Task to carry out:
Your answer should be the exact lines of the records, starting with the one containing "- API documentation ✓" and running to the end.
---+---
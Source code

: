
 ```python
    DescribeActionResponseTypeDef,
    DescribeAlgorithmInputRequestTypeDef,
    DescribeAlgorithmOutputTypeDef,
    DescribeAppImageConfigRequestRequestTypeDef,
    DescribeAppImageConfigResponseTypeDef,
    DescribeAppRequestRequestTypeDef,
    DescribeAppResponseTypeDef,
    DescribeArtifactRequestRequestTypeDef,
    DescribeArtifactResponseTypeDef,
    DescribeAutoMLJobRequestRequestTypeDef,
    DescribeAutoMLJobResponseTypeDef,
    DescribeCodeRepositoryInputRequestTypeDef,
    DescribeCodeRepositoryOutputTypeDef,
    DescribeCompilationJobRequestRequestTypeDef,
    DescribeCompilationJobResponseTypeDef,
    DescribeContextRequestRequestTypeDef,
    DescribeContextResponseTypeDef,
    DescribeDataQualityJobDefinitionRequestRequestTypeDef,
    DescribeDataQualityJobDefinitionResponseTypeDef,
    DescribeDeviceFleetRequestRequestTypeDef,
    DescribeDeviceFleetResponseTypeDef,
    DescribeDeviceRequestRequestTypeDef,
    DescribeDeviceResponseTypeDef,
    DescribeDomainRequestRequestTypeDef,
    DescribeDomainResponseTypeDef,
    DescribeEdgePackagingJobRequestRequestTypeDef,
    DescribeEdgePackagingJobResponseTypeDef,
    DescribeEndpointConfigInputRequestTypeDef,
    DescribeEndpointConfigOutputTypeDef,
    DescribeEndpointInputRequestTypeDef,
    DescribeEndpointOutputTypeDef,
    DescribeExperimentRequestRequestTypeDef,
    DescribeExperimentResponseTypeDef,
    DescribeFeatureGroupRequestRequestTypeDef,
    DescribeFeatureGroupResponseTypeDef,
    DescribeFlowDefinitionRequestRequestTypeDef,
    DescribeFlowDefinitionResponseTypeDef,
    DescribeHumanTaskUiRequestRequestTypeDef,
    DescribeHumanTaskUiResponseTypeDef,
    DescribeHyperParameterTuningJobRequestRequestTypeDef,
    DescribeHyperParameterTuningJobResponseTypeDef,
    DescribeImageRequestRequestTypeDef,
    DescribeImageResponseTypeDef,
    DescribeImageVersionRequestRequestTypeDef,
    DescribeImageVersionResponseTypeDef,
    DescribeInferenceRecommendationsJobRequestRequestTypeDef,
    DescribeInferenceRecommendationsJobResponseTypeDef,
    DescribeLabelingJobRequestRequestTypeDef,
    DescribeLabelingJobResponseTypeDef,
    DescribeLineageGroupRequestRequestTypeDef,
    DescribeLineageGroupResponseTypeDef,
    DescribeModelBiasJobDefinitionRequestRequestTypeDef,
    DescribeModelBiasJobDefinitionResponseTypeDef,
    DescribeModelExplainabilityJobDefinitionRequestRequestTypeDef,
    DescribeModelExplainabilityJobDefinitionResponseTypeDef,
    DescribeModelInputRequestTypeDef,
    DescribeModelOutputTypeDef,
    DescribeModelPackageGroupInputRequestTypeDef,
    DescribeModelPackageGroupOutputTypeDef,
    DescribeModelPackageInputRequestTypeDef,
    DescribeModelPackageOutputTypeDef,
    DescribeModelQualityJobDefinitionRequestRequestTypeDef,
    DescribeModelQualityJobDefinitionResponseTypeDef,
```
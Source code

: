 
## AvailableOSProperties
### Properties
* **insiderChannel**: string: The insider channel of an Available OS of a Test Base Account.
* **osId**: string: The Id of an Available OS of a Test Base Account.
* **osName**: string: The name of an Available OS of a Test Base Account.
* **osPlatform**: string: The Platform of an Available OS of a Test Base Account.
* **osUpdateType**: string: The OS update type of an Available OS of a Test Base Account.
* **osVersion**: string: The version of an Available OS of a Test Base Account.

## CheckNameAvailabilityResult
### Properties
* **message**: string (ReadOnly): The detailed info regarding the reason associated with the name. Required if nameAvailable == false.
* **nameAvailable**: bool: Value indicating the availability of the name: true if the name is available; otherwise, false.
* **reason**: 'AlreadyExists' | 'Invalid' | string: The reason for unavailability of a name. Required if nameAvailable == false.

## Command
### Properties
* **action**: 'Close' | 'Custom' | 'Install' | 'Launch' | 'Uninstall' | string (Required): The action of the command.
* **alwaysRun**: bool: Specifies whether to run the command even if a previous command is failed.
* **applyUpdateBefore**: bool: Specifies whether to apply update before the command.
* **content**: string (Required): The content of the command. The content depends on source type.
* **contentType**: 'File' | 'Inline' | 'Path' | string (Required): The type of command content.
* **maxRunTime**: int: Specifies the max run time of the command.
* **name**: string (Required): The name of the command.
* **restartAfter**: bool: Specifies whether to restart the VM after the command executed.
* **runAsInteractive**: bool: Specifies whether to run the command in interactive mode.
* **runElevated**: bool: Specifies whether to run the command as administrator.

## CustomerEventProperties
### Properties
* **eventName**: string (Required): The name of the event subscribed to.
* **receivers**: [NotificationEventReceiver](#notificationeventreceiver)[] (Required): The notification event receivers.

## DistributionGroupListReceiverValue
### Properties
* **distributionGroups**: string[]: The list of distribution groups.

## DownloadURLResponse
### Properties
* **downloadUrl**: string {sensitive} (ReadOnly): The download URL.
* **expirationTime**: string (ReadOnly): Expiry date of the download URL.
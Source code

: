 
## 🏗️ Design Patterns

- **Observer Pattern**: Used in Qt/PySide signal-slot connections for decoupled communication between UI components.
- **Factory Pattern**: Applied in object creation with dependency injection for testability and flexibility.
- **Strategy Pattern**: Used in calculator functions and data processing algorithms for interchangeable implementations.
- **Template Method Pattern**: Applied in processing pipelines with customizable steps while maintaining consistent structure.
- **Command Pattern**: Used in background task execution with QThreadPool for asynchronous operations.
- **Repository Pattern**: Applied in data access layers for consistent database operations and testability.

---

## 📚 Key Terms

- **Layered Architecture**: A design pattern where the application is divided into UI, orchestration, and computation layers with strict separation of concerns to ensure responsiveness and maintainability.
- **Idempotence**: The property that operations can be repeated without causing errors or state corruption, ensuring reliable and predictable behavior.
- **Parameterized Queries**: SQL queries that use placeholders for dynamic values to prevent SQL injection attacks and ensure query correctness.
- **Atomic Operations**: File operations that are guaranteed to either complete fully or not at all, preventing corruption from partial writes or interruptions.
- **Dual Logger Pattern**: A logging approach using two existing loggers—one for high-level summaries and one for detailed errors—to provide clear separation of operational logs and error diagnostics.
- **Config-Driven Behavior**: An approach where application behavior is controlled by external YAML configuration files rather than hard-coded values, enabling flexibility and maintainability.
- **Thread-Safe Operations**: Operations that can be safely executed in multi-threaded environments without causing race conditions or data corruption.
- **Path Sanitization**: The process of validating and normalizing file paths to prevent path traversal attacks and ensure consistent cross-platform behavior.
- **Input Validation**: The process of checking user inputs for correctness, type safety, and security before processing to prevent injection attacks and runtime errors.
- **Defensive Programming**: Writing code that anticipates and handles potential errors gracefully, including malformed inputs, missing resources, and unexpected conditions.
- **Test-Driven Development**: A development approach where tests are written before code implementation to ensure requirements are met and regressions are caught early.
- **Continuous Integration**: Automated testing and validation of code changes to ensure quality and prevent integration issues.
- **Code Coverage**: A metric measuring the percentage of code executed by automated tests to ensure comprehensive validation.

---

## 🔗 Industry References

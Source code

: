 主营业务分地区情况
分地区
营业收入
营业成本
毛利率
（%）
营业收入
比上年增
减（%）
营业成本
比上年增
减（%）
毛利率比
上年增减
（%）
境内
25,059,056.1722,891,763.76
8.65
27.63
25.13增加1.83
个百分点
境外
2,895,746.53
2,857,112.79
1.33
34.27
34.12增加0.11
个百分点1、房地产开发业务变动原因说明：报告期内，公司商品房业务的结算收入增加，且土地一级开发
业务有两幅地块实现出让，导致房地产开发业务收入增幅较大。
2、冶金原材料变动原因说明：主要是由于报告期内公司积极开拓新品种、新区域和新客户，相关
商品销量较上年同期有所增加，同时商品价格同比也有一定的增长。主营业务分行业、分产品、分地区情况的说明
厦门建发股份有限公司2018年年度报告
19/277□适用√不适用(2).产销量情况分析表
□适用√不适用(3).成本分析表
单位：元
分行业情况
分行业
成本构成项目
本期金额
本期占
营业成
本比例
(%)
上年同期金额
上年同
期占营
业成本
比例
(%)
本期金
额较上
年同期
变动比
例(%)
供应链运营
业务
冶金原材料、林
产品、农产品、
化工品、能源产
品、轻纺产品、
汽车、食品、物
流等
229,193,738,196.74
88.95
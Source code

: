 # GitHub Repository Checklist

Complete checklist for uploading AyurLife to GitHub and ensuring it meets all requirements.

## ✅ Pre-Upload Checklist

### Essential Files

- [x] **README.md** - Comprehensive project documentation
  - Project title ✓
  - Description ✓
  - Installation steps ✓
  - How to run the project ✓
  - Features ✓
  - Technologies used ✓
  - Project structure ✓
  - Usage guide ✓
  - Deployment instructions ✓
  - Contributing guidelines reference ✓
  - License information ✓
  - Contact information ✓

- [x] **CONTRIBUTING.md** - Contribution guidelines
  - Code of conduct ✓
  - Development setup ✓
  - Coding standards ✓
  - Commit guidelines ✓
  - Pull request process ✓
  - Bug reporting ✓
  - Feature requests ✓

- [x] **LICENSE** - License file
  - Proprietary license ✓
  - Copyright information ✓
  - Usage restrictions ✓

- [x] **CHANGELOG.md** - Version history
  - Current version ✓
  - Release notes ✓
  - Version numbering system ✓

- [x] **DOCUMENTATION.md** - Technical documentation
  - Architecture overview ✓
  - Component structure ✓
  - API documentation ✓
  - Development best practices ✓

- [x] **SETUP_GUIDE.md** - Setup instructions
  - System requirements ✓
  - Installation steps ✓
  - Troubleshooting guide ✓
---+---
Answer box:
  - API documentation ✓
  - Development best practices ✓

- [x] **SETUP_GUIDE.md** - Setup instructions
  - System requirements ✓
  - Installation steps ✓
  - Troubleshooting guide ✓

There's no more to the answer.